Why would I use EMF for this kind of data? EMF provides very good generated APIs, generated GUI tools to visualize data, and a serious of strong model transformation languages. All things one wants to apply to structured data in general. Data in EMF is described through metamodels similar to XML schemas or entity-relationship diagrams. This makes EMF applicable to a wide range of applications.
To use larger models in EMF, we need something to persist models that does not require us to load complete models into memory. Existing solutions include ORM mappings (i.e. eclipse’s CDO). These solutions have three drawbacks:
- ORM mappings store data slowly because data is indexed stored very fine grained
- ORM mappings are slow when structures are traversed because data is loaded piece by piece even though it is used by larger aggregates
- SQL databases are not so easily distributed
EMF fragments are designed to store large object-oriented data models (typed, labeled, bidirectional graphs) efficiently and scalable. EMF fragments emphasize on fast storage of new data and fast navigation of persisted models. The requirements for this framework come from storing and analyzing large ammounts of sensor data in real-time.
How Does EMF Fragments Work?
EMF fragments are different to frameworks based on an object relatational mappings (ORM) like Connected Data Objects (CDO). While ORM mappings map single objects, attributes, and references to databae entries, EMF fragments map larger chunks of a model (fragments) to URIs. This allows to store models on a wide range of distributed data-stores inlcuding distributed file-systems and key-value stores (think NoSQL databases like MongoDB or HBase). EMF fragments therefore provides storage for typed structured data that allows analyzes based on the map-reduce or bulk synchronous parallel (BSP) paradigm (i.e. for cloud computing).
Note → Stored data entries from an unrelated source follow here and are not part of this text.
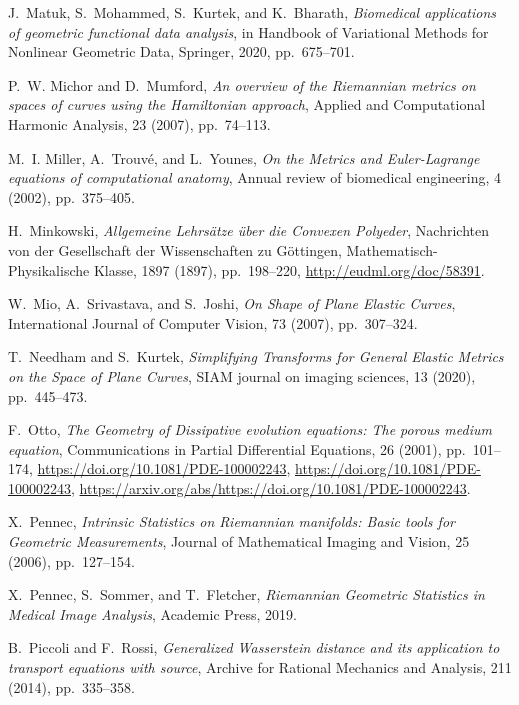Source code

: \documentclass[final,hidelinks,onefignum,onetabnum]{siamart220329}
\begin{document}
\begin{thebibliography}{10}
{\sc J.~Matuk, S.~Mohammed, S.~Kurtek, and K.~Bharath}, {\em Biomedical applications of geometric functional data analysis}, in Handbook of Variational Methods for Nonlinear Geometric Data, Springer, 2020, pp.~675--701.

{\sc P.~W. Michor and D.~Mumford}, {\em An overview of the Riemannian metrics on spaces of curves using the Hamiltonian approach}, Applied and Computational Harmonic Analysis, 23 (2007), pp.~74--113.

{\sc M.~I. Miller, A.~Trouv{\'e}, and L.~Younes}, {\em On the Metrics and Euler-Lagrange equations of computational anatomy}, Annual review of biomedical engineering, 4 (2002), pp.~375--405.

{\sc H.~Minkowski}, {\em Allgemeine Lehrsätze über die Convexen Polyeder}, Nachrichten von der Gesellschaft der Wissenschaften zu Göttingen, Mathematisch-Physikalische Klasse, 1897 (1897), pp.~198--220, \url{http://eudml.org/doc/58391}.

{\sc W.~Mio, A.~Srivastava, and S.~Joshi}, {\em On Shape of Plane Elastic Curves}, International Journal of Computer Vision, 73 (2007), pp.~307--324.

{\sc T.~Needham and S.~Kurtek}, {\em Simplifying Transforms for General Elastic Metrics on the Space of Plane Curves}, SIAM journal on imaging sciences, 13 (2020), pp.~445--473.

{\sc F.~Otto}, {\em The Geometry of Dissipative evolution equations: The porous medium equation}, Communications in Partial Differential Equations, 26 (2001), pp.~101--174, \url{https://doi.org/10.1081/PDE-100002243}, \url{https://doi.org/10.1081/PDE-100002243}, \url{https://arxiv.org/abs/https://doi.org/10.1081/PDE-100002243}.

{\sc X.~Pennec}, {\em Intrinsic Statistics on Riemannian manifolds: Basic tools for Geometric Measurements}, Journal of Mathematical Imaging and Vision, 25 (2006), pp.~127--154.

{\sc X.~Pennec, S.~Sommer, and T.~Fletcher}, {\em Riemannian Geometric Statistics in Medical Image Analysis}, Academic Press, 2019.

{\sc B.~Piccoli and F.~Rossi}, {\em Generalized {W}asserstein distance and its application to transport equations with source}, Archive for Rational Mechanics and Analysis, 211 (2014), pp.~335--358.


\end{thebibliography}
\end{document}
The above figure shows the impact of fragmentation when a connected part of the model (aggregate) of a certain size is loaded. If I load large chunks of my models I should use a more corse grained fragmentation and if I load small parts of my model I should use a more fine grained fragmentation. Full fragmentation (i.e. like with ORMs) or no fragmentation (i.e. with XMI) is not a good solution in most instances.
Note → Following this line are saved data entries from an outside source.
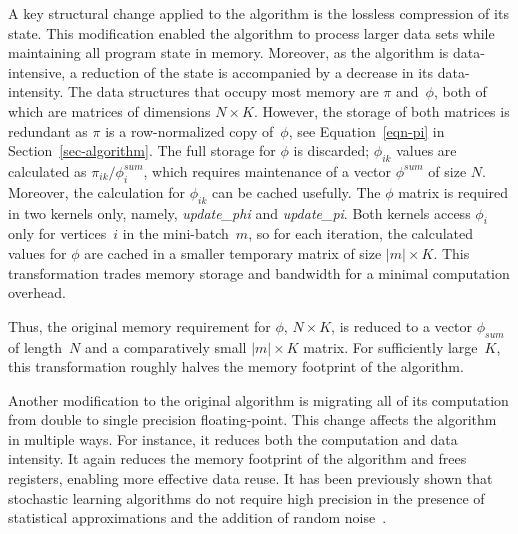 A key structural change applied to the algorithm is the lossless compression of
its state. This modification enabled the algorithm to process larger data sets
while maintaining all program state in memory. Moreover, as the algorithm is
data-intensive, a reduction of the state is accompanied by a decrease in its
data-intensity.
%
The data structures that occupy most memory are $\pi$ and~$\phi$, both of
which are matrices of dimensions ${N}\times{K}$. However, the storage of both
matrices is redundant as $\pi$ is a row-normalized copy of~$\phi$, see
Equation~\ref{eqn-pi} in Section~\ref{sec-algorithm}. The full storage for
$\phi$ is discarded; $\phi_{ik}$ values are calculated as
$\pi_{ik}/\phi^{sum}_i$, which requires maintenance of a vector
$\phi^{sum}$ of size $N$.
Moreover, the calculation for $\phi_{ik}$ can be cached usefully.
%
The $\phi$ matrix is required in two kernels only, namely, \textit{update\_phi} and
\textit{update\_pi}. Both kernels access $\phi_i$ only for vertices~$i$ in the
mini-batch~$m$, so for each iteration, the calculated values for $\phi$ are cached
in a smaller temporary matrix of size
${|m|}\times{K}$.
%
%
This transformation trades memory storage and
bandwidth for a minimal computation overhead.
%

Thus, the original memory requirement for $\phi$, ${N}\times{K}$, is
reduced to a vector $\phi_{sum}$ of length~$N$ and a comparatively small
${|m|}\times{K}$ matrix. For sufficiently large~$K$, this transformation roughly
halves the memory footprint of the algorithm.

Another modification to the original algorithm is migrating all of its
computation from double to single precision floating-point.
%
This change affects the algorithm in multiple ways. For instance, it reduces
both the computation and data intensity. It again reduces the memory
footprint of the algorithm and frees registers, enabling more
effective data reuse.
%
It has been previously shown that stochastic learning algorithms do not require
high precision in the presence of statistical approximations and the addition
of random noise~\cite{DBLP:journals/corr/GuptaAGN15}.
The EMF fragments framework allows automated transparent background framgmentation of models. Clients designate types of references at which models are fragmented. This allows to control fragmentation without the need to trigger it manually. Fragments are managed automatically: when you create, delete, move, edit model elements new fragments are created and elements are distributed among those fragments on the fly. Fragments (i.e. resources) are identified by URIs. The framework allows to map URIs to (distributed) data-stores (e.g. NoSql databases or distributed file systems).
How Is EMF Fragments Used?
Using EMF fragments is simple if you are used to EMF. You create EMF metamodels as usual, e.g. using the ecore. You generate APIs and tools as usual using normal genmodels with two specific parameters. First, you have to configure your genmodels to use reflective feature delegation. Secondly, you have to use a specific base class. You use the generated APIs and tools as usual. EMF fragments provide a specificResourceSetimplementation. Resources are managed automatically in the background and you do not have to create them.
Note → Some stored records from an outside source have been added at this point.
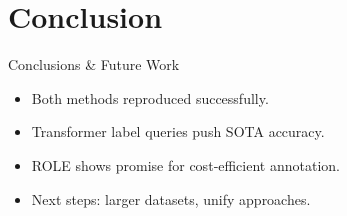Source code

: \section{Conclusion}

\begin{frame}{Conclusions \& Future Work}
  \begin{itemize}
    \item Both methods reproduced successfully.
    \item Transformer label queries push SOTA accuracy.
    \item ROLE shows promise for cost‑efficient annotation.
    \item Next steps: larger datasets, unify approaches.
  \end{itemize}
\end{frame}
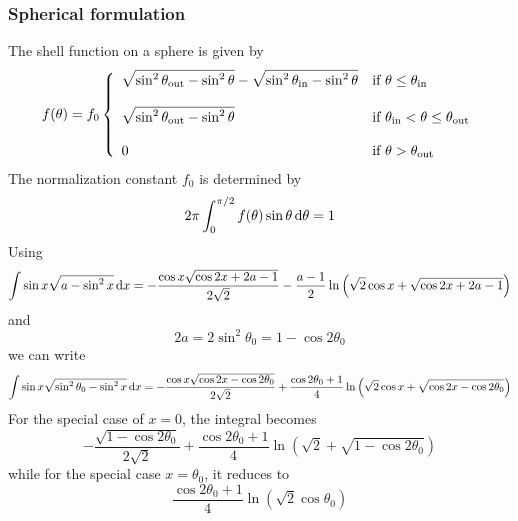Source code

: \documentclass{article}[12pt,a4]
\begin{document}
\subsubsection{Spherical formulation}
 
The shell function on a sphere is given by
\begin{equation}
f(\theta) = f_0 \left \{
   \begin{array}{l l}
      \displaystyle
      \sqrt{ \sin^2 \theta_{\rm out} - \sin^2 \theta } - \sqrt{ \sin^2 \theta_{\rm in} - \sin^2 \theta }
      & \mbox{if $\theta \le \theta_{\rm in}$} \\
      \\
     \displaystyle
      \sqrt{ \sin^2 \theta_{\rm out} - \sin^2 \theta }
      & \mbox{if $\theta_{\rm in} < \theta \le \theta_{\rm out}$} \\
      \\
     \displaystyle
     0 & \mbox{if $\theta > \theta_{\rm out}$}
   \end{array}
   \right .
\end{equation}
The normalization constant $f_0$ is determined by
\begin{equation}
2 \pi \int_0^{\pi/2} f(\theta) \sin \theta \, {\rm d}\theta = 1
\end{equation}
Using
\begin{equation}
\int \sin x \sqrt {a - \sin^2 x} \, {\rm d}x = 
-\frac{\cos x \sqrt{\cos 2x + 2a-1}}{2 \sqrt{2}}
-\frac{a-1}{2} \ln \left( \sqrt{2} \cos x + \sqrt{\cos 2x + 2a-1} \right)
\end{equation}
and
\begin{equation}
2 a = 2\sin^2 \theta_0 = 1-\cos 2 \theta_0
\end{equation}
we can write
\begin{equation}
\int \sin x \sqrt {\sin^2 \theta_0 - \sin^2 x} \, {\rm d}x =
-\frac{\cos x \sqrt{\cos 2x - \cos 2\theta_0}}{2 \sqrt{2}}
+\frac{\cos 2\theta_0+1}{4} \ln \left( \sqrt{2} \cos x + \sqrt{\cos 2x - \cos 2\theta_0} \right)
\end{equation}
For the special case of $x=0$, the integral becomes
\begin{equation}
-\frac{\sqrt{1 - \cos 2\theta_0}}{2 \sqrt{2}}
+\frac{\cos 2\theta_0+1}{4} \ln \left( \sqrt{2} + \sqrt{1 - \cos 2\theta_0} \right)
\end{equation}
while for the special case $x=\theta_0$, it reduces to
\begin{equation}
\frac{\cos 2\theta_0+1}{4} \ln \left( \sqrt{2} \cos \theta_0 \right)
\end{equation}
\end{document}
EMF fragments provides an abstract interface to map resource (fragment) URIs to a physical storage. An implementation for Apache HBase is provided.
A brief example and tutorial will be available soon. Promise.
How does it perform?
You can look at more detailed information (i.e. numbers) when the paper is out. We compared EMF fragments to CDO, XMI and Morsa (a object-by-object persistence on MongoDB) based on Java models taken from the Grabats 2009 workshop. These models contain a few million objects. Since EMF fragments basically stores a model as a set of resources it performs similar to XMI without running out of main memory. It is considerably faster then CDO or Morse when models are stored since no indexes have to be created and data is stored at a lower grain. EMF fragments is also faster when the model is navigated as a whole. It shows similar performance to CDO and Morsa when the models are queried.